I know this is getting a lot of grief, but I kinda see the attraction.
MANY guns, including the M16 I carried in the Marine reserves years ago, have a safety that functions by preventing someone from manually and deliberately pulling the trigger.
Now, YOU may not think your Glock needs one, and that's fine... but if you are gonna say it's pointless and dumb, I'd say you are flying the in the face of 120 years or more of war-fighting practice.
SOME people (apparently including a lotta people who determine how the guns our in military should work) WANT an "oops, I should not have had my finger on the trigger" type of safety.
And that's fine by me.
Not looking to give anyone grief, but my perspective is that external safeties are primarily intended to prevent the trigger from being actuated by something other than your finger - which is either on or off the trigger. And once your finger is on the trigger, the safety is irrelevant, unless maybe you use it for gripping advantage.
I find slide safeties on pistols to be very awkward, possibly somewhat because I learned on Glocks, but I think also they just don't suit me biomechanically. I want my thumb below the position where I could actuate a safety immediately on draw contact. This isn't an issue with long guns.
The only pistols I have with slide safeties are rimfire, which are shot from low ready, and the safety is disengaged off the clock. Obviously not everyone thinks this way, and there are plenty of open, limited, SS, etc. shooters who can draw and shoot just fine with a slide safety.
Part of the Glock design involves establishing a minimum trigger weight that's considered objectively safe without a slide safety. If I were going to consider a gun with a slide safety, I would at least want a much better trigger out of the deal. Even the DA triggers in my DA/SA guns are under #4, and way smoother than most OE-ish Glock triggers.

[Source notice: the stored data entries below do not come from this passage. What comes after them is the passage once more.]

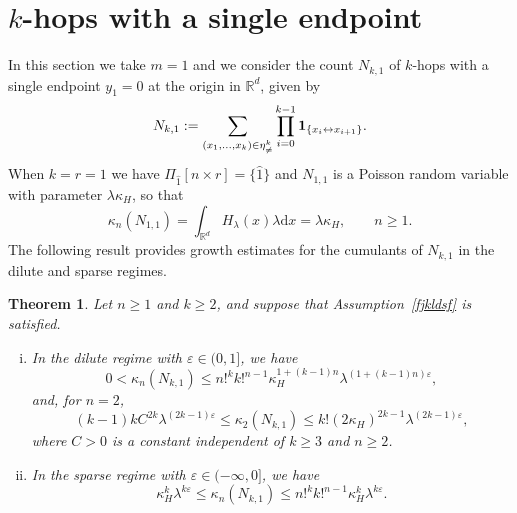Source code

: \documentclass[12pt]{article}
\newcommand{\R}{\mathbb{R}}
\newcommand{\bone}{{\bf 1}}
\newtheorem{thm}[prop]{Theorem}
\def\real{{\mathord{\mathbb R}}}
\numberwithin{equation}{section}
\begin{document}
\section{$k$-hops with a single endpoint}
\noindent 
In this section we take $m=1$ and
we consider the count $N_{k,1}$ of $k$-hops with a single endpoint $y_1 = 0$ at the origin in $\real^d$, given by 
\begin{equation}
\nonumber
  N_{k,1}:=\sum_{(x_1, \ldots , x_k)\in\eta_{\ne}^k}\prod_{i=0}^{k-1}\bone_{\{x_i\leftrightarrow x_{i+1}\}}.
\end{equation}
When $k=r=1$ we have $\Pi_{\widehat{1}}[n\times r]=\{\widehat{1}\}$ and 
 $N_{1,1}$ is a Poisson random variable with parameter
 $\lambda \kappa_H$, so that 
\begin{equation}
\nonumber
\kappa_n(N_{1,1})=\int_{\R^d}H_\lambda(x)\lambda\mathrm{d}x=\lambda \kappa_H,
\qquad n \geq 1.
\end{equation}
The following result provides
growth estimates for the cumulants of $N_{k,1}$ in the dilute and sparse regimes.
\begin{thm}\label{khopone}
  Let $n\geq 1$ and $k\geq 2$,
  and suppose that Assumption~\ref{fjkldsf} is satisfied. 
\begin{enumerate}[i)]
\item In the dilute regime with $\varepsilon \in (0,1]$, we have
  \begin{equation}
    \label{onefixed-1}
    0<\kappa_n(N_{k,1})\leq
    n!^k k!^{n-1}
    \kappa_H^{1+(k-1)n} \lambda^{(1+(k-1)n)\varepsilon}
    ,
\end{equation}
and, for $n=2$, 
\begin{equation}
  \label{onefixed-2}
  (k-1)k
  C^{2k}
  \lambda^{(2k-1)\varepsilon} 
  \leq \kappa_2(N_{k,1})
 \leq 
  k!
  (2\kappa_H)^{2k-1}
  \lambda^{(2k-1)\varepsilon} 
  ,
\end{equation}
 where $C>0$ is a constant independent of $k\geq 3$ and $n \geq 2$.
\item In the sparse regime with $\varepsilon \in (-\infty , 0]$, we have 
\begin{equation}
\label{fjkldsf-1} 
\kappa_H^k \lambda^{k\varepsilon}
\leq \kappa_n(N_{k,1})\leq
n!^k k!^{n-1}
  \kappa_H^k \lambda^{k\varepsilon}. 
\end{equation}
\end{enumerate}
\end{thm}
\end{document}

From my standpoint, a Glock with a slide safety is a stick with two short ends. I have flat safeties on my DA/SA guns, so they are basically just pins. They never perform a safety function either objectively or per rules.
I would agree that a hot gun with a slide safety being thrown around in a grappling, etc. situation is safer than a hot gun with only a heavier trigger - assuming the shooter was able to get it back on safe before losing control of it.